Esa nota brilla por su ausencia, aun cuando hay evidencia de sobra de que es caldo de cultivo para el malestar social y el deterioro institucional que agobia a tantas sociedades. Mas no serán pocos los editores que habrán de enarbolar su bandera de protesta y tildar de calumniosa cualquier acusación en el sentido de que—ya sea por inatención, indolencia o ignorancia—ellos han ninguneado esa noticia. Algunos tratarán de argumentar que han editorializado sobre el tema y citarán como prueba que han publicado artículo tras artículo sobre la explosión poblacional, la interconectividad tecnológica, la crisis económica, los excesos empresariales, las demandas excesivas de sindicatos, las deficiencias educativas y la falta de visión y voluntad política que en su conjunto, innegablemente, han contribuido al paro que hoy afecta a casi todas las naciones del mundo. Ninguno, sin embargo, podrá mostrar evidencia de que han conectados esos hilos para tejer un paño que muestre en su correcta dimensión el eje central de la temática, es decir, la creciente evidencia de que la convergencia de todos estos acontecimientos ha dado pie a un desempleo de corte estructural para el cual todos los modelos económicos no parecen haberle encontrado salida.
Queda meridianamente claro que ese tema no ha sido objeto de una seria, transversal y profunda discusión en los medios. ¿Por qué éste ninguneo? ¿Acaso no preocupa que esa situación coyuntural sea detonante para la ingobernabilidad, incivilidad e intranquilidad planetaria que cada día nos recuerdan en las calles de nuestras ciudades, millones de desempleados, legiones de indignados y violentas turbas antisistema? La respuesta a todas estas preguntas es una: es más fácil ver, llegar y tocar las ramas del árbol que abrazar el tronco. Esa manifiesta holgazanería editorial es la responsable de la dieta informativa que hoy se edita y que ha impedido que los medios sean la plataforma que ayude tanto a los poderes fácticos como a todas las fuerzas vivas de la sociedad a contextualizar cuál es la amenaza que esta realidad representa para el futuro de nuestros pueblos. Por ello, los medios tienen culpa.

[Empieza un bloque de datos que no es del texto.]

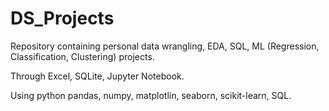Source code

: # DS_Projects
Repository containing personal data wrangling, EDA, SQL, ML (Regression, Classification, Clustering) projects.

Through Excel, SQLite, Jupyter Notebook.

Using python pandas, numpy, matplotlin, seaborn, scikit-learn, SQL.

Culpar, sentenciar y condenar, exclusivamente, como suele ser la costumbre—tanto en democracias como en las autocracias—al periodismo que se practica por todos los males sociales y, en este caso en particular, por el continuo ninguneo de este asunto es, además de injusto, una mirada simplista a un problema complejo. Si bien, los medios han dejado de ser lo que en otra época eran, en esta ocasión el dedo acusador debe señalar también a la pléyade de sectores que, desde su particular perspectiva, tienen la responsabilidad de elevar su voz de alerta y, por diversas razones, han permanecido al margen de una discusión que nadie se anima a iniciar. Para ello solo hay que pasar revista de la conducta de esos otros sectores.

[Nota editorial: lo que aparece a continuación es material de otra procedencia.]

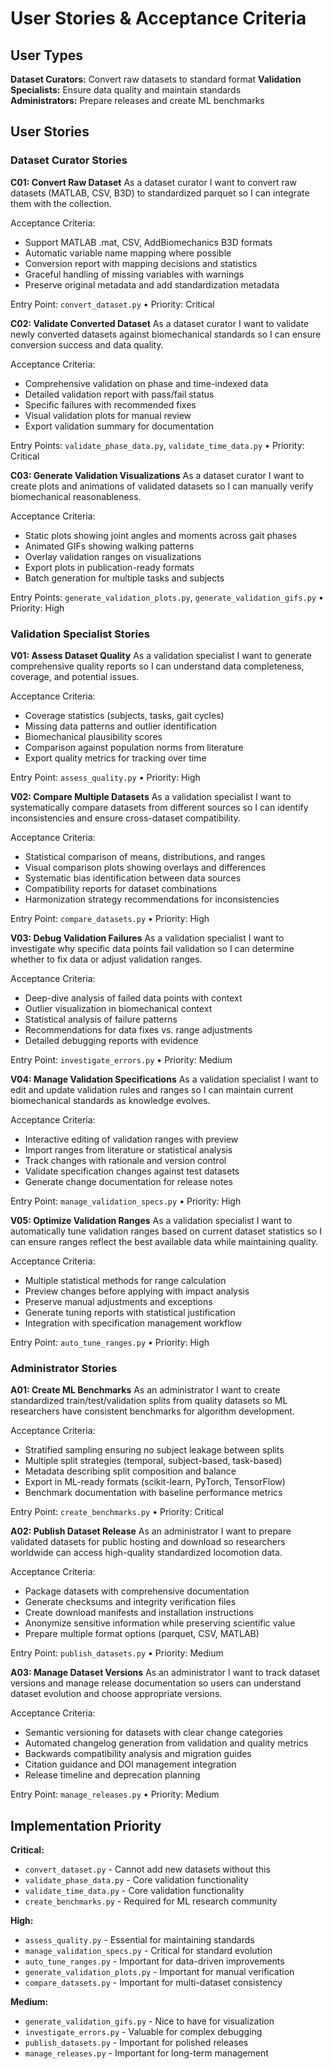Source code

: # User Stories & Acceptance Criteria

## User Types

**Dataset Curators:** Convert raw datasets to standard format
**Validation Specialists:** Ensure data quality and maintain standards  
**Administrators:** Prepare releases and create ML benchmarks

## User Stories

### Dataset Curator Stories

**C01: Convert Raw Dataset**
As a dataset curator I want to convert raw datasets (MATLAB, CSV, B3D) to standardized parquet so I can integrate them with the collection.

Acceptance Criteria:
- Support MATLAB .mat, CSV, AddBiomechanics B3D formats
- Automatic variable name mapping where possible
- Conversion report with mapping decisions and statistics
- Graceful handling of missing variables with warnings
- Preserve original metadata and add standardization metadata

Entry Point: `convert_dataset.py` • Priority: Critical

**C02: Validate Converted Dataset**
As a dataset curator I want to validate newly converted datasets against biomechanical standards so I can ensure conversion success and data quality.

Acceptance Criteria:
- Comprehensive validation on phase and time-indexed data
- Detailed validation report with pass/fail status
- Specific failures with recommended fixes
- Visual validation plots for manual review
- Export validation summary for documentation

Entry Points: `validate_phase_data.py`, `validate_time_data.py` • Priority: Critical

**C03: Generate Validation Visualizations**
As a dataset curator I want to create plots and animations of validated datasets so I can manually verify biomechanical reasonableness.

Acceptance Criteria:
- Static plots showing joint angles and moments across gait phases
- Animated GIFs showing walking patterns
- Overlay validation ranges on visualizations
- Export plots in publication-ready formats
- Batch generation for multiple tasks and subjects

Entry Points: `generate_validation_plots.py`, `generate_validation_gifs.py` • Priority: High

### Validation Specialist Stories

**V01: Assess Dataset Quality**
As a validation specialist I want to generate comprehensive quality reports so I can understand data completeness, coverage, and potential issues.

Acceptance Criteria:
- Coverage statistics (subjects, tasks, gait cycles)
- Missing data patterns and outlier identification
- Biomechanical plausibility scores
- Comparison against population norms from literature
- Export quality metrics for tracking over time

Entry Point: `assess_quality.py` • Priority: High

**V02: Compare Multiple Datasets**
As a validation specialist I want to systematically compare datasets from different sources so I can identify inconsistencies and ensure cross-dataset compatibility.

Acceptance Criteria:
- Statistical comparison of means, distributions, and ranges
- Visual comparison plots showing overlays and differences
- Systematic bias identification between data sources
- Compatibility reports for dataset combinations
- Harmonization strategy recommendations for inconsistencies

Entry Point: `compare_datasets.py` • Priority: High

**V03: Debug Validation Failures**
As a validation specialist I want to investigate why specific data points fail validation so I can determine whether to fix data or adjust validation ranges.

Acceptance Criteria:
- Deep-dive analysis of failed data points with context
- Outlier visualization in biomechanical context
- Statistical analysis of failure patterns
- Recommendations for data fixes vs. range adjustments
- Detailed debugging reports with evidence

Entry Point: `investigate_errors.py` • Priority: Medium

**V04: Manage Validation Specifications**
As a validation specialist I want to edit and update validation rules and ranges so I can maintain current biomechanical standards as knowledge evolves.

Acceptance Criteria:
- Interactive editing of validation ranges with preview
- Import ranges from literature or statistical analysis
- Track changes with rationale and version control
- Validate specification changes against test datasets
- Generate change documentation for release notes

Entry Point: `manage_validation_specs.py` • Priority: High

**V05: Optimize Validation Ranges**
As a validation specialist I want to automatically tune validation ranges based on current dataset statistics so I can ensure ranges reflect the best available data while maintaining quality.

Acceptance Criteria:
- Multiple statistical methods for range calculation
- Preview changes before applying with impact analysis
- Preserve manual adjustments and exceptions
- Generate tuning reports with statistical justification
- Integration with specification management workflow

Entry Point: `auto_tune_ranges.py` • Priority: High

### Administrator Stories

**A01: Create ML Benchmarks**
As an administrator I want to create standardized train/test/validation splits from quality datasets so ML researchers have consistent benchmarks for algorithm development.

Acceptance Criteria:
- Stratified sampling ensuring no subject leakage between splits
- Multiple split strategies (temporal, subject-based, task-based)
- Metadata describing split composition and balance
- Export in ML-ready formats (scikit-learn, PyTorch, TensorFlow)
- Benchmark documentation with baseline performance metrics

Entry Point: `create_benchmarks.py` • Priority: Critical

**A02: Publish Dataset Release**
As an administrator I want to prepare validated datasets for public hosting and download so researchers worldwide can access high-quality standardized locomotion data.

Acceptance Criteria:
- Package datasets with comprehensive documentation
- Generate checksums and integrity verification files
- Create download manifests and installation instructions
- Anonymize sensitive information while preserving scientific value
- Prepare multiple format options (parquet, CSV, MATLAB)

Entry Point: `publish_datasets.py` • Priority: Medium

**A03: Manage Dataset Versions**
As an administrator I want to track dataset versions and manage release documentation so users can understand dataset evolution and choose appropriate versions.

Acceptance Criteria:
- Semantic versioning for datasets with clear change categories
- Automated changelog generation from validation and quality metrics
- Backwards compatibility analysis and migration guides
- Citation guidance and DOI management integration
- Release timeline and deprecation planning

Entry Point: `manage_releases.py` • Priority: Medium

## Implementation Priority

**Critical:**
- `convert_dataset.py` - Cannot add new datasets without this
- `validate_phase_data.py` - Core validation functionality
- `validate_time_data.py` - Core validation functionality  
- `create_benchmarks.py` - Required for ML research community

**High:**
- `assess_quality.py` - Essential for maintaining standards
- `manage_validation_specs.py` - Critical for standard evolution
- `auto_tune_ranges.py` - Important for data-driven improvements
- `generate_validation_plots.py` - Important for manual verification
- `compare_datasets.py` - Important for multi-dataset consistency

**Medium:**
- `generate_validation_gifs.py` - Nice to have for visualization
- `investigate_errors.py` - Valuable for complex debugging
- `publish_datasets.py` - Important for polished releases
- `manage_releases.py` - Important for long-term management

Si miramos hacia los académicos, marcamos su ausencia. Los políticos, ni hablar. Los empresarios, bien gracias. Los sindicatos, igual. Y, la juventud, enredada en la Red y pendiente del impacto que esperan obtener por la diseminación de su último “selfie”. Ni a uno, ni al otro y, en definitiva, a todos, parece preocuparle qué vamos a hacer cuando el endémico y arraigado paro llegue a alcanzar y sostener, ad infinitum, a un creciente número de parados que, en su suma, han de ser responsables por cifras superiores de desempleo a las que actualmente afectan nuestras economías. Poco parece preocuparles que ello condene a nuestras juventudes a un futuro carente de esperanzas y a la sociedad a solventar niveles de paro superiores al treinta por ciento o, quizás más, transfigurando el ámbito sociopolítico a uno que cada día ha de caracterizarse más por la barbarie, la anarquía y la violencia que, como hemos podido atestiguar, ya hoy aflora en muchos centros urbanos del mundo.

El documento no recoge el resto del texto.